(Dataset entries)
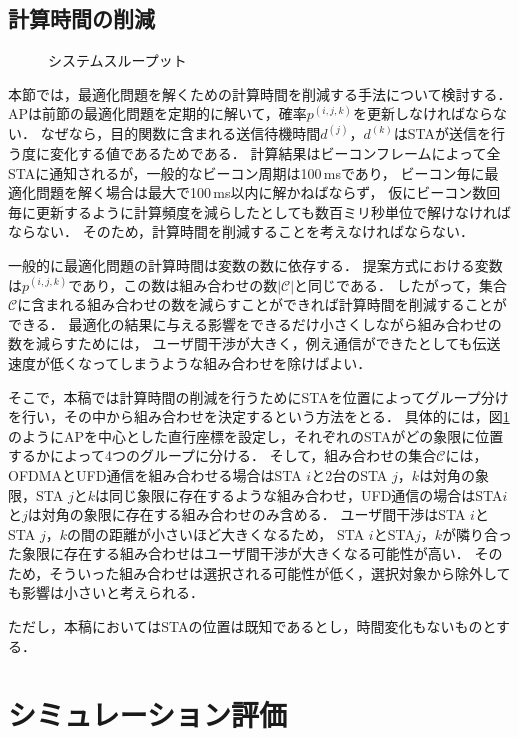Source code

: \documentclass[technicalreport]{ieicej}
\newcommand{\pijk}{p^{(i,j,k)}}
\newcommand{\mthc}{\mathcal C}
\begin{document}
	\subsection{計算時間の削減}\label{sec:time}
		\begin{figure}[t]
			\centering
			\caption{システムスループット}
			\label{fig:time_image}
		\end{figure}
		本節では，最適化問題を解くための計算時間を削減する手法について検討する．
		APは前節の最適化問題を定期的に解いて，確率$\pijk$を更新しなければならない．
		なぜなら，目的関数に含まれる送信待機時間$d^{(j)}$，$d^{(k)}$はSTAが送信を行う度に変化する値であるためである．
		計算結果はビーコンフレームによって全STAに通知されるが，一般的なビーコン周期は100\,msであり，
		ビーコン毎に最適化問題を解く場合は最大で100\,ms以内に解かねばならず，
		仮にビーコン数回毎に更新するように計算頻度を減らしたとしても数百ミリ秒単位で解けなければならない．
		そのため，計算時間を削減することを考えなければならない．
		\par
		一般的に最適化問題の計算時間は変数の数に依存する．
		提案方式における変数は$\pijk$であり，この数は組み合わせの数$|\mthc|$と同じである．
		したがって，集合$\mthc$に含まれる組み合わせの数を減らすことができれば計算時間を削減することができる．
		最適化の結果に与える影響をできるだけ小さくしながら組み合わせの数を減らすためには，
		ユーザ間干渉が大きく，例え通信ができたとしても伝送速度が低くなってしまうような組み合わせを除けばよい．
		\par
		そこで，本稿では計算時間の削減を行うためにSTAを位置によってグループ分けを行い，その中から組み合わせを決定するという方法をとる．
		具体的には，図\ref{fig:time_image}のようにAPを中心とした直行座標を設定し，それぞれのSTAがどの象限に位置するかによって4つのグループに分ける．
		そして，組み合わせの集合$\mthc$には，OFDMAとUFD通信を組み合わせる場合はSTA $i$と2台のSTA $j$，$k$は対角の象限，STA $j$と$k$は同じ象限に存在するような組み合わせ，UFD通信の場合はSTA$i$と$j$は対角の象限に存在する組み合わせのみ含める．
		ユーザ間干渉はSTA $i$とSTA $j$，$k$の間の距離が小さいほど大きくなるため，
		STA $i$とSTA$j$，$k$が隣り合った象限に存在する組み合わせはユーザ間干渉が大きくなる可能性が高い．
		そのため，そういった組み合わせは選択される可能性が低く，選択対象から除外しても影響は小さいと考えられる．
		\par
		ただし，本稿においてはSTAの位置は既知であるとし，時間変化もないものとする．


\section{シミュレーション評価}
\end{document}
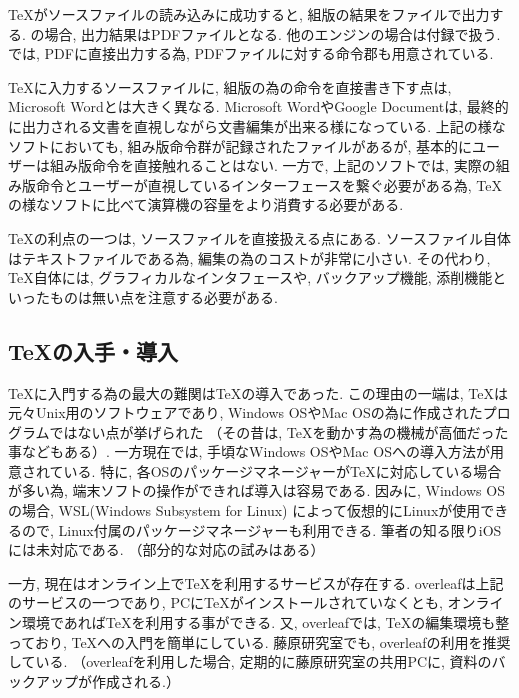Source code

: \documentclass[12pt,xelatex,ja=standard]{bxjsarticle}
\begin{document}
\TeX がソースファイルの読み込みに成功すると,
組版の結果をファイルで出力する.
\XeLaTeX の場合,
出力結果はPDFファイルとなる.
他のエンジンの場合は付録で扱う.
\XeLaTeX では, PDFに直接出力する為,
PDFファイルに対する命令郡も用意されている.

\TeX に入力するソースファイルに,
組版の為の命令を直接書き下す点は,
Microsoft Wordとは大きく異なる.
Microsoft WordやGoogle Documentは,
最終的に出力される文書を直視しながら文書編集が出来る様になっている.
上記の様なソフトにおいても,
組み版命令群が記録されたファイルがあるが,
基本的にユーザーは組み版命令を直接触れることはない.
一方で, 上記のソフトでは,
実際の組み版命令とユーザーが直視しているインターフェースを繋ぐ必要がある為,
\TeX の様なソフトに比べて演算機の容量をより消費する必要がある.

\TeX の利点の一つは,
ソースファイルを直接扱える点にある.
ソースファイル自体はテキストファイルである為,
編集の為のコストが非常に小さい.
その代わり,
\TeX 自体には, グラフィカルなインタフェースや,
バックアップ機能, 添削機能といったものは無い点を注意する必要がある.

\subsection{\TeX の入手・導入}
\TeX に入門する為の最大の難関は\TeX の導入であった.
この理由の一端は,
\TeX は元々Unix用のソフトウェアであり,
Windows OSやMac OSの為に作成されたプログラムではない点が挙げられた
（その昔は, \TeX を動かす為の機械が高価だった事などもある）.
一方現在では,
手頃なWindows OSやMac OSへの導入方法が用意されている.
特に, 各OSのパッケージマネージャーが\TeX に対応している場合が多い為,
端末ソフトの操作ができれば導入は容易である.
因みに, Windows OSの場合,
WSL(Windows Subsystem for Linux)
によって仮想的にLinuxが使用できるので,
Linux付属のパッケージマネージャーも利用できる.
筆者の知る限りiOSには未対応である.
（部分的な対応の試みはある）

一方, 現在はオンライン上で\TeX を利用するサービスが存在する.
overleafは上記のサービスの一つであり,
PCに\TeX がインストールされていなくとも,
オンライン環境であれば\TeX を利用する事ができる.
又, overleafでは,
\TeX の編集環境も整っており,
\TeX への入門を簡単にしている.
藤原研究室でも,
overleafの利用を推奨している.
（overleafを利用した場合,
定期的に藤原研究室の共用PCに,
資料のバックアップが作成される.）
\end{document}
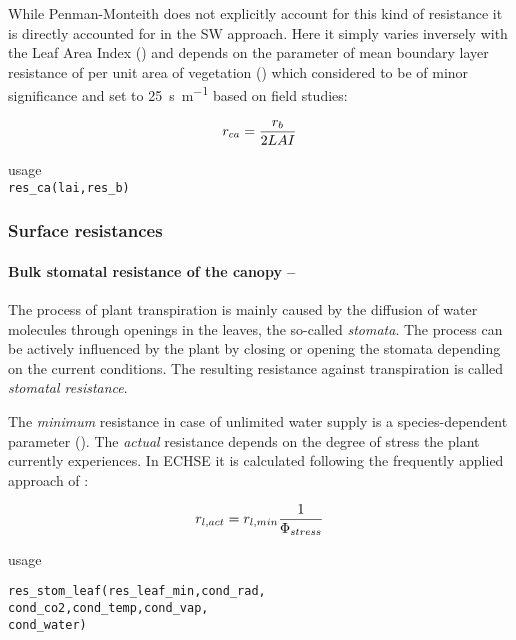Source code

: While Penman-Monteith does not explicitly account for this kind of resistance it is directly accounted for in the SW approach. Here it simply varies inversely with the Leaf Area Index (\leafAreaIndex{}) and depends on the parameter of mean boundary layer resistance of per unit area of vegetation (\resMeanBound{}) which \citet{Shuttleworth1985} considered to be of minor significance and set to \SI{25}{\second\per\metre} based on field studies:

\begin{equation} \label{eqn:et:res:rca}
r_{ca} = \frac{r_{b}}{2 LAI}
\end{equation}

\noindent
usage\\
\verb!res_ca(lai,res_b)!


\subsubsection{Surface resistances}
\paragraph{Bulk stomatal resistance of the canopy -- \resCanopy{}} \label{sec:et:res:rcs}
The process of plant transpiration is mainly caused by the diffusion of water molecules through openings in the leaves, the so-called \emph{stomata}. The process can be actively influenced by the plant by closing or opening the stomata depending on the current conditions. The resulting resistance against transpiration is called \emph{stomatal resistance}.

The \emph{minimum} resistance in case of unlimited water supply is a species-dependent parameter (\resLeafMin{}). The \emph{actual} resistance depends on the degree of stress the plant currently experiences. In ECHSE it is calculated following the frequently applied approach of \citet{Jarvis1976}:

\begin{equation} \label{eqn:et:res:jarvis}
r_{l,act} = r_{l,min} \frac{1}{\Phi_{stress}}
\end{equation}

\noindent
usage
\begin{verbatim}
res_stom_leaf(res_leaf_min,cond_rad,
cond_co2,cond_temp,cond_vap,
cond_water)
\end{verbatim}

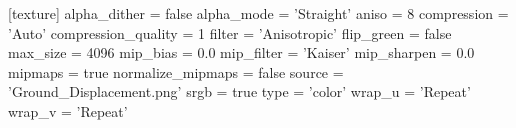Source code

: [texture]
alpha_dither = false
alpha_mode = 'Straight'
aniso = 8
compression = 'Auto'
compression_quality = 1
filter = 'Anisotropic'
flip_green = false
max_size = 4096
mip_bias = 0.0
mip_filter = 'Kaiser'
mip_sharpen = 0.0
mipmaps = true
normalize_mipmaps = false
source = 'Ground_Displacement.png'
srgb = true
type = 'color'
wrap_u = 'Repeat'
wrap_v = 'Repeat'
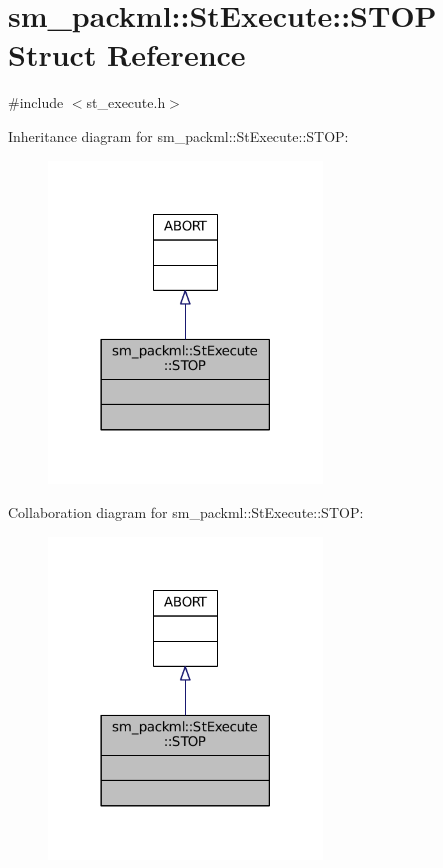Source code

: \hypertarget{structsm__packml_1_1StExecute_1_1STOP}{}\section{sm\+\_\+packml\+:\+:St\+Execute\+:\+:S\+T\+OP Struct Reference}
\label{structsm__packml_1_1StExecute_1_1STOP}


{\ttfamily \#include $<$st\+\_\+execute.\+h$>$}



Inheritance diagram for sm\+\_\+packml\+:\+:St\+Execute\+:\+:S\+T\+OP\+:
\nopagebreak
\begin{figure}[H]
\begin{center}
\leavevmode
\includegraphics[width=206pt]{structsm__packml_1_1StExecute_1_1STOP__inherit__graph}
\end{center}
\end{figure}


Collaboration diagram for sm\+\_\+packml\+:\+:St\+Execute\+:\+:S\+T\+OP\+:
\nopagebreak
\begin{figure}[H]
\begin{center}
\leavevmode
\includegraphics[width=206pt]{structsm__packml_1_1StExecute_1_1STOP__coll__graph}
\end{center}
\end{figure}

---

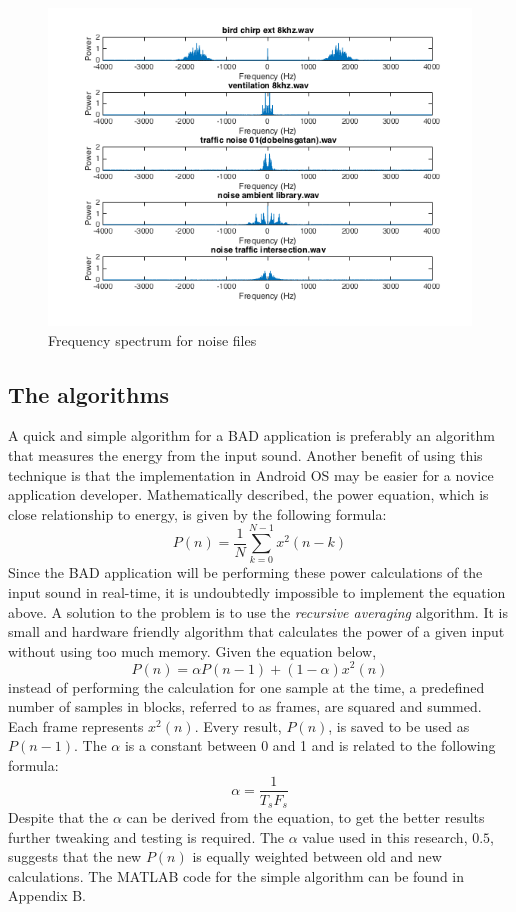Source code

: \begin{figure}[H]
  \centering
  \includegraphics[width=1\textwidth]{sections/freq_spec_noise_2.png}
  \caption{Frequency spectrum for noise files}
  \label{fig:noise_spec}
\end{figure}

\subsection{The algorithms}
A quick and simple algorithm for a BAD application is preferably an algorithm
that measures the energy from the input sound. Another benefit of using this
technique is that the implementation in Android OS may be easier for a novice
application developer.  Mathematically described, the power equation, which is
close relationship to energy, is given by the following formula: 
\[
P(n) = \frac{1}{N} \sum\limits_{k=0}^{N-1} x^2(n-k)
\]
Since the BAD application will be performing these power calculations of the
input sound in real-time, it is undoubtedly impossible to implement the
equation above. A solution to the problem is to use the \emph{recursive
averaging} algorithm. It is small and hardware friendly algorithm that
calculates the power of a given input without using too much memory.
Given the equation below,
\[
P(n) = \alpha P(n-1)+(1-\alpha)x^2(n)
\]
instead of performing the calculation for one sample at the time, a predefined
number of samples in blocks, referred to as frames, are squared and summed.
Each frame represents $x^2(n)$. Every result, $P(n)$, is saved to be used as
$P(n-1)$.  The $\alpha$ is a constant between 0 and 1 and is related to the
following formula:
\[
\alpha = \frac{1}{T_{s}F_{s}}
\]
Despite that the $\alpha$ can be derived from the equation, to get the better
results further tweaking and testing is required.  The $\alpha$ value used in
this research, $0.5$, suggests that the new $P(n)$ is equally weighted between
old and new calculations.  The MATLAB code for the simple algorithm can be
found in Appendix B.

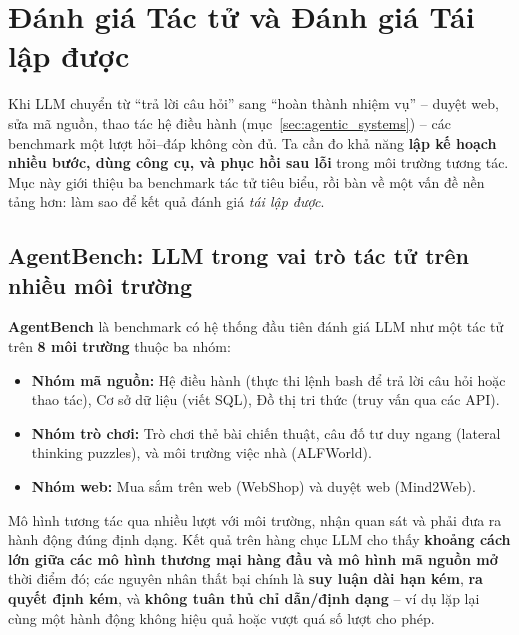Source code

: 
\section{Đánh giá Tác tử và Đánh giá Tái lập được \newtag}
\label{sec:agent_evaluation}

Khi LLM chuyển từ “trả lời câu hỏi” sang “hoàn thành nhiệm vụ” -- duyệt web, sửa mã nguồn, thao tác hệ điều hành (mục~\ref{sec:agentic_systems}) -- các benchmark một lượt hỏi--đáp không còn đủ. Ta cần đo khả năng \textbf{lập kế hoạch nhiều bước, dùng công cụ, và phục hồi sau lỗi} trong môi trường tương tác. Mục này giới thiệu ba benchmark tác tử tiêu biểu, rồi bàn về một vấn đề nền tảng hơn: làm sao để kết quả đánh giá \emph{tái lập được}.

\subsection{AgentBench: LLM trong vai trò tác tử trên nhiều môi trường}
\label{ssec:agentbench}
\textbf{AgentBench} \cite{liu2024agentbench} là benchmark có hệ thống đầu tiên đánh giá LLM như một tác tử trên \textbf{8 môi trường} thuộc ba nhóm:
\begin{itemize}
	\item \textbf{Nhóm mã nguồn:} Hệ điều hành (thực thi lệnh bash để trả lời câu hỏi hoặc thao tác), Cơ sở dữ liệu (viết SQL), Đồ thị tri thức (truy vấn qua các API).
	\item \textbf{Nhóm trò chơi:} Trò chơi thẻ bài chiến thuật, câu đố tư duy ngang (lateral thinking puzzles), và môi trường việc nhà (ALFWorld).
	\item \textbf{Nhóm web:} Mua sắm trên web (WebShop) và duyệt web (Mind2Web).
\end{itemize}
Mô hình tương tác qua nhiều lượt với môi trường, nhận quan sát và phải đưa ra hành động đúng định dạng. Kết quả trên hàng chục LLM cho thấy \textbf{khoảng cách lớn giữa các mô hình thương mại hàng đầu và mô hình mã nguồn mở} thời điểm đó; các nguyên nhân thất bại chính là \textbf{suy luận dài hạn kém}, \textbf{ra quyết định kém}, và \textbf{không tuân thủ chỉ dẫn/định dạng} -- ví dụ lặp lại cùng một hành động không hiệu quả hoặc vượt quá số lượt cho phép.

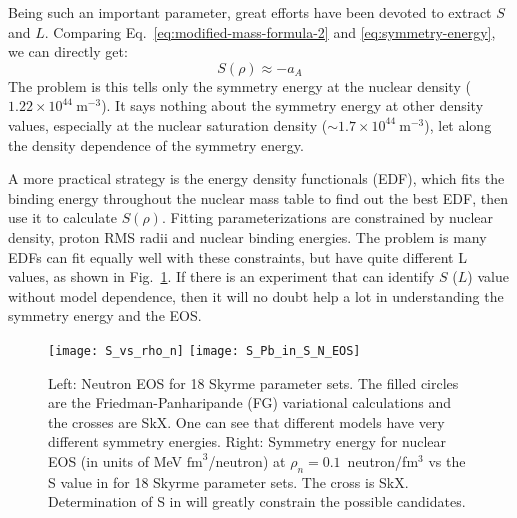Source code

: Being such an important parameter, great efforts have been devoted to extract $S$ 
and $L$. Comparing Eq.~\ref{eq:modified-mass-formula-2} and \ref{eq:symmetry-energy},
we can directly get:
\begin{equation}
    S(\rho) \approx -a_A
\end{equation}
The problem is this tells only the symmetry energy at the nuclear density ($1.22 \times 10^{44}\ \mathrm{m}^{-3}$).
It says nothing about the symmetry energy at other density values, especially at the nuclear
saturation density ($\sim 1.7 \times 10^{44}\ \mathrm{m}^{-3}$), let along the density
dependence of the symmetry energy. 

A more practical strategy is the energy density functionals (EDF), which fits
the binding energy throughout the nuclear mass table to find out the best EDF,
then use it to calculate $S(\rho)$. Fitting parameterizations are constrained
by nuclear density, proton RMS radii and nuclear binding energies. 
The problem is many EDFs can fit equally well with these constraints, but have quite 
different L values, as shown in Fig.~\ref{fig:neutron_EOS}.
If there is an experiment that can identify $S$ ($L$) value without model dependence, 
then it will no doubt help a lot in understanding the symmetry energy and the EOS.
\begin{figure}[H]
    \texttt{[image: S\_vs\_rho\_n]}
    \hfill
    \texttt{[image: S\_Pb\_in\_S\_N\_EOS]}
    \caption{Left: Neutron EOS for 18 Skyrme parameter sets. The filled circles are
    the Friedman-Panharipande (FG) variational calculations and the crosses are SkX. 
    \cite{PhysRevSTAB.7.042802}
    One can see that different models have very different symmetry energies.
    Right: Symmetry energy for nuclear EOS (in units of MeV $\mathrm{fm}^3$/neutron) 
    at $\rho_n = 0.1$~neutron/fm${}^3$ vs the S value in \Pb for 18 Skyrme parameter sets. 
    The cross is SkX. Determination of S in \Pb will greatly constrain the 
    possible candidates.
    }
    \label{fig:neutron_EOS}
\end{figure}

---

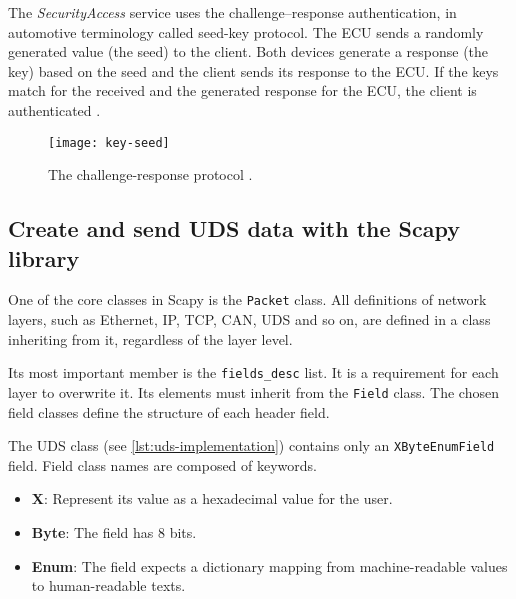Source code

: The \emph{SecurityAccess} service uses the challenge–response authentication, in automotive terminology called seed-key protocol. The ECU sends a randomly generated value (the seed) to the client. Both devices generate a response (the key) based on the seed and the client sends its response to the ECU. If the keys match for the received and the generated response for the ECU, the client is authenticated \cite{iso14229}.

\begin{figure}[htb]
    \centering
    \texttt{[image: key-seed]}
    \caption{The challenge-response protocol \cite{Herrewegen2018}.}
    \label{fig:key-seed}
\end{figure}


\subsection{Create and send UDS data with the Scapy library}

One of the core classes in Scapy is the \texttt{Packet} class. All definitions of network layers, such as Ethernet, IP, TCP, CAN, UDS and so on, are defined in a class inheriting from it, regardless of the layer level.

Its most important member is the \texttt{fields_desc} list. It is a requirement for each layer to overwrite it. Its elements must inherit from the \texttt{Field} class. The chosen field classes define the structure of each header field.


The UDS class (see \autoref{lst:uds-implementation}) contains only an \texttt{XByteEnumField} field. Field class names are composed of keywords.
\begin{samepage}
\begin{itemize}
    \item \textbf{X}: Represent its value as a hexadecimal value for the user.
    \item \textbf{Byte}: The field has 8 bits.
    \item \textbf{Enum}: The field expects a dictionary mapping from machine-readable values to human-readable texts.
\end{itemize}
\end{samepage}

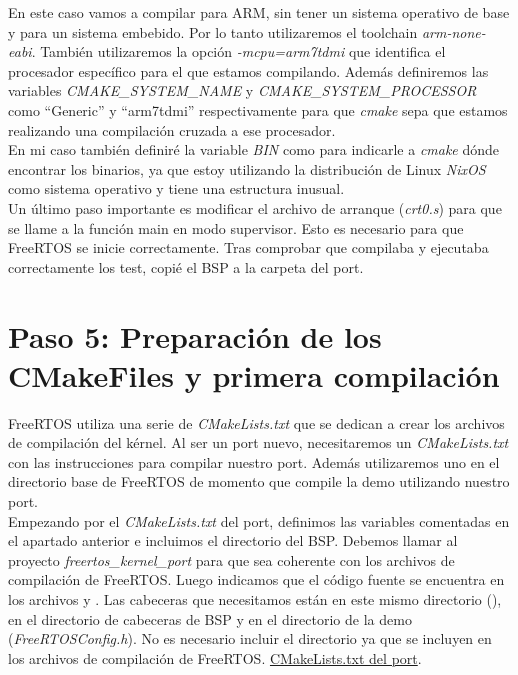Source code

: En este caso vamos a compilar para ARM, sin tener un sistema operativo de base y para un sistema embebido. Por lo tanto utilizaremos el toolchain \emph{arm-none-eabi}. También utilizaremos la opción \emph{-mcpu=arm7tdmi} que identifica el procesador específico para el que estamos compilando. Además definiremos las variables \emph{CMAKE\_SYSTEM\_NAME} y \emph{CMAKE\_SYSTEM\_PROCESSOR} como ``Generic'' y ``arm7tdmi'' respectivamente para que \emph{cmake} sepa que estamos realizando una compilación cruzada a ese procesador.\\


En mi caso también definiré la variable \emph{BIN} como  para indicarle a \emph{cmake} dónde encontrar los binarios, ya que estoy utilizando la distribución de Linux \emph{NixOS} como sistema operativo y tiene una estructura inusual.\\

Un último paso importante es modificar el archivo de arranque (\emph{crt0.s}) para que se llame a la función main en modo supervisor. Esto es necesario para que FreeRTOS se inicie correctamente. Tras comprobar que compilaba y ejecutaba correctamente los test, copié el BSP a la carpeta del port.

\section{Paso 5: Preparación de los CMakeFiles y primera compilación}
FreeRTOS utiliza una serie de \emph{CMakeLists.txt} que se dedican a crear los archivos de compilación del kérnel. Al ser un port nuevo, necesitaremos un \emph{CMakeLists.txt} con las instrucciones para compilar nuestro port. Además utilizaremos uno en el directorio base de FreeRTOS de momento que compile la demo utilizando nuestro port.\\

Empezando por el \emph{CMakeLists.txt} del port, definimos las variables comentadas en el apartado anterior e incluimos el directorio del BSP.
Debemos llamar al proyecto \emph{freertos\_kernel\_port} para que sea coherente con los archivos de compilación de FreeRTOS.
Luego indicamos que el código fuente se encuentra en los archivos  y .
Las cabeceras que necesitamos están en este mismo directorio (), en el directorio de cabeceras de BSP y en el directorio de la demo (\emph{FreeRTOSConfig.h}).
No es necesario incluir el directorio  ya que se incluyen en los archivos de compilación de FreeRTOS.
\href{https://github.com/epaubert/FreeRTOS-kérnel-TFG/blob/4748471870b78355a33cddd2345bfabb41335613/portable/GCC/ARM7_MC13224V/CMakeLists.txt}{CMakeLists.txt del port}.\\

What you should do: Starting at the line containing "là benchmark có" and finishing at the line containing "A more practical", return those lines exactly as they appear above, without the pictures.

Exercise response:
\textbf{AgentBench} \cite{liu2024agentbench} là benchmark có hệ thống đầu tiên đánh giá LLM như một tác tử trên \textbf{8 môi trường} thuộc ba nhóm:
\begin{itemize}
	\item \textbf{Nhóm mã nguồn:} Hệ điều hành (thực thi lệnh bash để trả lời câu hỏi hoặc thao tác), Cơ sở dữ liệu (viết SQL), Đồ thị tri thức (truy vấn qua các API).
	\item \textbf{Nhóm trò chơi:} Trò chơi thẻ bài chiến thuật, câu đố tư duy ngang (lateral thinking puzzles), và môi trường việc nhà (ALFWorld).
	\item \textbf{Nhóm web:} Mua sắm trên web (WebShop) và duyệt web (Mind2Web).
\end{itemize}
Mô hình tương tác qua nhiều lượt với môi trường, nhận quan sát và phải đưa ra hành động đúng định dạng. Kết quả trên hàng chục LLM cho thấy \textbf{khoảng cách lớn giữa các mô hình thương mại hàng đầu và mô hình mã nguồn mở} thời điểm đó; các nguyên nhân thất bại chính là \textbf{suy luận dài hạn kém}, \textbf{ra quyết định kém}, và \textbf{không tuân thủ chỉ dẫn/định dạng} -- ví dụ lặp lại cùng một hành động không hiệu quả hoặc vượt quá số lượt cho phép.

Source code

: Being such an important parameter, great efforts have been devoted to extract $S$ 
and $L$. Comparing Eq.~\ref{eq:modified-mass-formula-2} and \ref{eq:symmetry-energy},
we can directly get:
\begin{equation}
    S(\rho) \approx -a_A
\end{equation}
The problem is this tells only the symmetry energy at the nuclear density ($1.22 \times 10^{44}\ \mathrm{m}^{-3}$).
It says nothing about the symmetry energy at other density values, especially at the nuclear
saturation density ($\sim 1.7 \times 10^{44}\ \mathrm{m}^{-3}$), let along the density
dependence of the symmetry energy. 

A more practical strategy is the energy density functionals (EDF), which fits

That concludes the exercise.